Pero es que esta conversión en imagen plástica (casi homófona de ‘plasma’) se está convirtiendo en una epidemia en el partido del gobierno. Ahí tienen a Núñez Feijoo, al que le vuelven sus vacaciones y paseos en barco con un narcotraficante, igual que la sombra de Rebeca a la pusilánime Joan Fontaine en la película de Hitchcock, pero en versión de álbum fotográfico. Aquí fue peor su presencia en persona, pues lo que se deduce de sus palabras en rueda de prensa es más sospechoso aún que las fotos.

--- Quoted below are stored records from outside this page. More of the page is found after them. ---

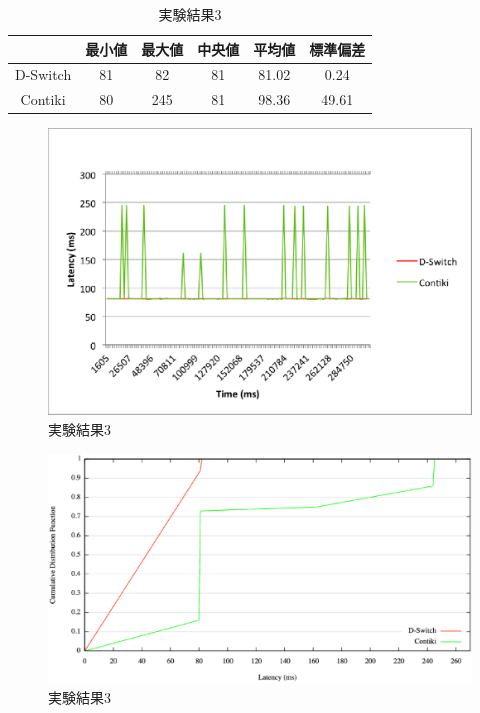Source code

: \begin{table}[htbp]
  \centering
  \caption{実験結果3}
  \begin{tabular}{|c||c|c|c|c|c|} \hline
    \backslashbox{}{} & 最小値 & 最大値 & 中央値 & 平均値 & 標準偏差 \\ \hline \hline
    D-Switch & 81 & 82 & 81 & 81.02 & 0.24 \\ \hline
    Contiki & 80 & 245 & 81 & 98.36 & 49.61 \\ \hline
  \end{tabular}
  \label{tab:latency3}
\end{table}

\begin{figure}[htbp]
 \begin{center}
  \includegraphics[width=120mm]{./images/latency3.eps}
 \end{center}
 \caption{実験結果3}
 \label{fig:latency3}
\end{figure}

\begin{figure}[htbp]
 \begin{center}
  \includegraphics[width=120mm]{./images/cdf3.eps}
 \end{center}
 \caption{実験結果3}
 \label{fig:cdf3}
\end{figure}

Sin duda, Mª Dolores de Cospedal o Carlos Floriano lo hubieran explicado mejor: se trata de una imagen en diferido o el narcotraficante en realidad era funcionario del barco.
Ante este crecimiento de lo ficticio en España, nos queda lo único real: la Monarquía. Aquí no hay ficción ni realidad virtual, ni apariciones extemporáneas: todo es, evidentemente, muy real. Es más, se autodenomina Casa Real, como si las demás casas de este país fueran hologramas o maquetas de un decorado (tal vez por ello varios millones de españoles viven en la cuerda floja). Pero por primera vez ha habido un atisbo de entrada de un miembro de la Familia Real (las demás también deben de ser virtuales) en la ficción. Un juez pretendía llamar a declarar a la Infanta Cristina como imputada (lo que salvaguardaba sus derechos) para que explicara si su marido, Iñaki I El Oscuro, se había servido del título de su señora o de la ineludible relación con el Rey para sus más que turbios negocios. Por un momento creímos que era posible que Cristina de Borbón compareciera ante un juez. Incluso los mejores músicos del Reino estaban ya componiendo, en diferentes versiones, una Pavana para una Infanta imputada, al tiempo que los poetas y pintores buscaban inspiración en algunos cuadros del siglo XIX para mostrarnos el patetismo de la escena: la Infanta, demacrada, camino del Juzgado, como una Carlota Corday camino del cadalso. Y no: finalmente nos ha ganado la realidad. Todo ha vuelto a su cauce, a su lógica, a lo que se esperaba: la Infanta no declarará ni como imputada ni como testigo ni como nada. Ha vencido la razón (la de Estado). Que haya vencido la justicia, ésa que –según la Constitución y las palabras del propio Juan Carlos I– es igual para todos, es harina de otro costal. Sabíamos que constitucionalmente el Rey es irresponsable y no puede ser juzgado. Ahora también sabemos que hay más irresponsables en su familia, lo que, al menos, aumenta nuestro grado de constatación empírica de lo que suponíamos sólo en hipótesis.
Al menos, la posibilidad de que vivamos en un lugar ficticio parece que se va desvaneciendo, aunque sea por una definición negativa de nuestra ubicación geográfica: ya Mariano Rajoy nos había aclarado que España no es Uganda y ahora Mario Draghi completa la información diciéndonos que España no es Chipre. Parece un proceso lógico, aunque discutible. Tal vez algún día lleguemos a saber realmente quiénes somos, dónde estamos y si de verdad todos somos iguales ante la ley o ante el (ecto)plasma. O tal vez nos desvanezcamos en los mapas o en el negro de la pantalla.